What is the principle of reverse charge?
In the standard VAT system, the supplier is responsible for paying the tax. However, under the reverse charge system, the buyer is responsible for paying the tax.
This means that the supplier issues an invoice without VAT, and the buyer self-assesses and remits the tax on their tax return.
This mechanism is commonly used between VAT-registered businesses and in cross-border transactions within the EU.
When is reverse charge applied?
There are permanent and temporary applications:
Permanent reverse charge – areas defined by law:
For example, supply of gold, construction and assembly services, real estate, and goods listed in Schedule 5 of the VAT Act.Temporary reverse charge – specified by the government in Schedule 6 of the VAT Act:
For example, mobile phones, gaming consoles, integrated circuits, emission allowances.
Reverse charge is most commonly applied in construction, technology trade, and cross-border services and goods transactions within the EU.
How to correctly invoice under reverse charge?
When issuing an invoice, you must comply with the requirements set out in Section 29 of the VAT Act. The invoice does not include the VAT rate or tax amount.
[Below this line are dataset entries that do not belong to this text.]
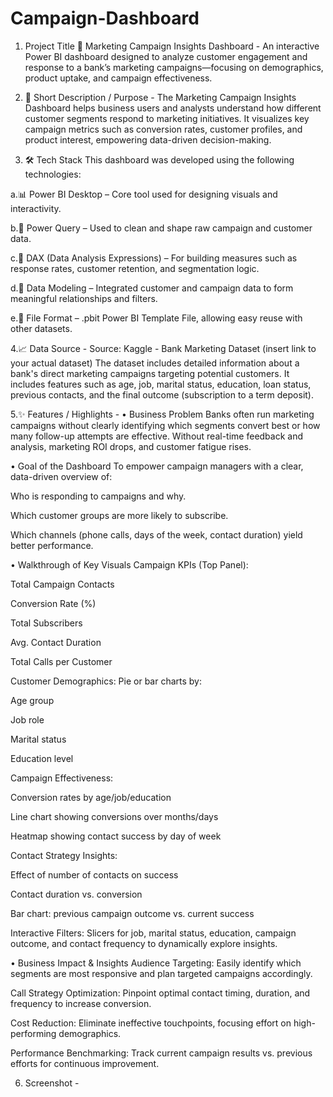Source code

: # Campaign-Dashboard
1. Project Title
📣 Marketing Campaign Insights Dashboard - 
An interactive Power BI dashboard designed to analyze customer engagement and response to a bank’s marketing campaigns—focusing on demographics, product uptake, and campaign effectiveness.

2. 📌 Short Description / Purpose - 
The Marketing Campaign Insights Dashboard helps business users and analysts understand how different customer segments respond to marketing initiatives. It visualizes key campaign metrics such as conversion rates, customer profiles, and product interest, empowering data-driven decision-making.

3. 🛠️ Tech Stack
This dashboard was developed using the following technologies:

a.📊 Power BI Desktop – Core tool used for designing visuals and interactivity.

b.📂 Power Query – Used to clean and shape raw campaign and customer data.

c.🧠 DAX (Data Analysis Expressions) – For building measures such as response rates, customer retention, and segmentation logic.

d.📝 Data Modeling – Integrated customer and campaign data to form meaningful relationships and filters.

e.📁 File Format – .pbit Power BI Template File, allowing easy reuse with other datasets.

4.📈 Data Source - 
Source: Kaggle - Bank Marketing Dataset (insert link to your actual dataset)
The dataset includes detailed information about a bank's direct marketing campaigns targeting potential customers. It includes features such as age, job, marital status, education, loan status, previous contacts, and the final outcome (subscription to a term deposit).

5.✨ Features / Highlights - 
• Business Problem
Banks often run marketing campaigns without clearly identifying which segments convert best or how many follow-up attempts are effective. Without real-time feedback and analysis, marketing ROI drops, and customer fatigue rises.

• Goal of the Dashboard
To empower campaign managers with a clear, data-driven overview of:

Who is responding to campaigns and why.

Which customer groups are more likely to subscribe.

Which channels (phone calls, days of the week, contact duration) yield better performance.

• Walkthrough of Key Visuals
Campaign KPIs (Top Panel):

Total Campaign Contacts

Conversion Rate (%)

Total Subscribers

Avg. Contact Duration

Total Calls per Customer

Customer Demographics:
Pie or bar charts by:

Age group

Job role

Marital status

Education level

Campaign Effectiveness:

Conversion rates by age/job/education

Line chart showing conversions over months/days

Heatmap showing contact success by day of week

Contact Strategy Insights:

Effect of number of contacts on success

Contact duration vs. conversion

Bar chart: previous campaign outcome vs. current success

Interactive Filters:
Slicers for job, marital status, education, campaign outcome, and contact frequency to dynamically explore insights.

• Business Impact & Insights
Audience Targeting: Easily identify which segments are most responsive and plan targeted campaigns accordingly.

Call Strategy Optimization: Pinpoint optimal contact timing, duration, and frequency to increase conversion.

Cost Reduction: Eliminate ineffective touchpoints, focusing effort on high-performing demographics.

Performance Benchmarking: Track current campaign results vs. previous efforts for continuous improvement.

6. Screenshot - 
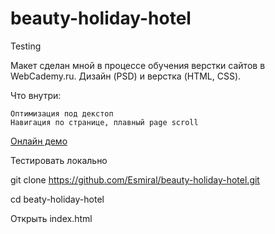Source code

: # beauty-holiday-hotel
Testing


Макет сделан мной в процессе обучения верстки сайтов в WebCademy.ru. Дизайн (PSD) и верстка (HTML, CSS).

Что внутри:

    Оптимизация под декстоп
    Навигация по странице, плавный page scroll


[Онлайн демо](https://esmiral.github.io/beauty-holiday-hotel/)

Тестировать локально

git clone https://github.com/Esmiral/beauty-holiday-hotel.git

cd beaty-holiday-hotel

Открыть index.html

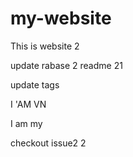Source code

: # my-website

This is website 2

update rabase 2
readme 21

update tags

I 'AM VN

I am my

checkout issue2 2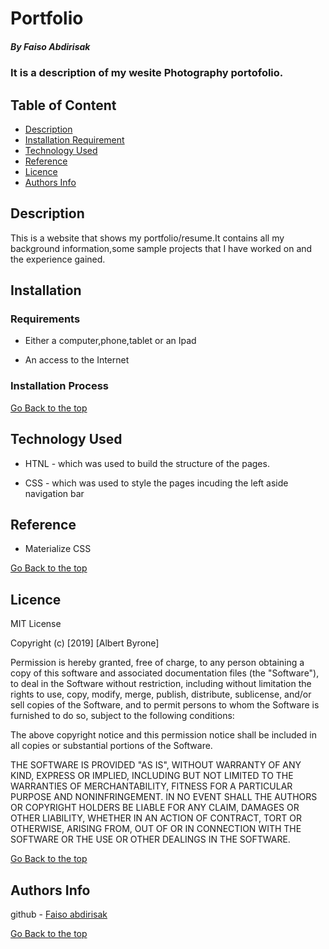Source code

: # Portfolio

##### By Faiso Abdirisak
### It is a description of my wesite Photography portofolio.

## Table of Content

+ [Description](#description)
+ [Installation Requirement](#Installation)
+ [Technology Used](#technology-used)
+ [Reference](#reference)
+ [Licence](#licence)
+ [Authors Info](#author-Info)

## Description
<p>This is  a website that shows my portfolio/resume.It contains all my background information,some sample projects that I have worked on and the experience gained.</p>

## Installation

### Requirements

* Either a computer,phone,tablet or an Ipad

* An access to the Internet

### Installation Process

[Go Back to the top](#portfolio)
## Technology Used
* HTNL - which was used to build the structure of the pages.

* CSS - which was used to style the pages incuding the left aside navigation bar

## Reference
* Materialize CSS

[Go Back to the top](#portfolio)

## Licence

MIT License

Copyright (c) [2019] [Albert Byrone]

Permission is hereby granted, free of charge, to any person obtaining a copy
of this software and associated documentation files (the "Software"), to deal
in the Software without restriction, including without limitation the rights
to use, copy, modify, merge, publish, distribute, sublicense, and/or sell
copies of the Software, and to permit persons to whom the Software is
furnished to do so, subject to the following conditions:

The above copyright notice and this permission notice shall be included in all
copies or substantial portions of the Software.

THE SOFTWARE IS PROVIDED "AS IS", WITHOUT WARRANTY OF ANY KIND, EXPRESS OR
IMPLIED, INCLUDING BUT NOT LIMITED TO THE WARRANTIES OF MERCHANTABILITY,
FITNESS FOR A PARTICULAR PURPOSE AND NONINFRINGEMENT. IN NO EVENT SHALL THE
AUTHORS OR COPYRIGHT HOLDERS BE LIABLE FOR ANY CLAIM, DAMAGES OR OTHER
LIABILITY, WHETHER IN AN ACTION OF CONTRACT, TORT OR OTHERWISE, ARISING FROM,
OUT OF OR IN CONNECTION WITH THE SOFTWARE OR THE USE OR OTHER DEALINGS IN THE
SOFTWARE.

[Go Back to the top](#portfolio)

## Authors Info

github - [Faiso abdirisak](https://app.slack.com/client/T077KKCG6/GLRQR61NW/user_profile/UKXCHMCNP?cdn_fallback=1)


[Go Back to the top](#portfolio)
It must, however, contain a clear statement that "The customer is responsible for the tax".
In the UK, you must also reference the relevant section of the VAT Act.
For EU transactions, the note “Reverse charge” is commonly used.

Practical example:
Company ABC Ltd. (VAT-registered in the UK) provides construction services to XYZ Ltd..
The invoice is issued without VAT.
The invoice will state: “The customer is responsible for the tax”.
The buyer, XYZ Ltd., will self-assess and remit the VAT in their tax return.
Responsibilities of the supplier and the buyer
-
Supplier:
Issues the invoice without VAT,
Includes the transaction in their VAT reporting system (e.g., VAT return in the UK).
-
Buyer:
Self-assesses the VAT on the transaction,
Can claim input tax credit if eligible (for business purchases or resale).

Failure to properly issue the invoice or not including the transaction in the VAT reporting system could result in penalties from HMRC.
Summary
Reverse charge is an effective tool in combating tax fraud. However, it is crucial to invoice correctly, maintain records, and file reports. Businesses should regularly monitor legislative changes, as the list of transactions subject to reverse charge may change.
Information to remember:
The supplier issues an invoice without VAT.
The buyer is responsible for self-assessing the VAT.
The invoice must state: “The customer is responsible for the tax.”
This system is primarily used in construction, technology trade, and cross-border sales within the EU.